Exercise directions. When the string "texttt" occurs in a line of the records, show that line.

═════ Supplied records

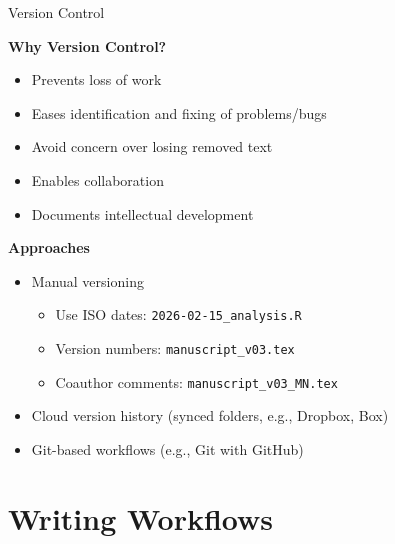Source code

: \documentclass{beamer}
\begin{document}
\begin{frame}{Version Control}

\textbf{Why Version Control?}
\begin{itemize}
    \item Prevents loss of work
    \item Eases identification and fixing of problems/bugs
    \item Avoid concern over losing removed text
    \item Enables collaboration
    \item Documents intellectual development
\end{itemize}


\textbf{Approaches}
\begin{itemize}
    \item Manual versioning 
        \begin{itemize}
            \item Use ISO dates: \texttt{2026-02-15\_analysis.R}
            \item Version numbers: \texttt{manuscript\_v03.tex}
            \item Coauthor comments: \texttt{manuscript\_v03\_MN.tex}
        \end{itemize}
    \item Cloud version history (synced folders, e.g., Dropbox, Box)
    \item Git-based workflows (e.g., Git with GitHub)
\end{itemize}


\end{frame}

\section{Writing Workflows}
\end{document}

══════════

Written reply.
            \item Use ISO dates: \texttt{2026-02-15\_analysis.R}
            \item Version numbers: \texttt{manuscript\_v03.tex}
            \item Coauthor comments: \texttt{manuscript\_v03\_MN.tex}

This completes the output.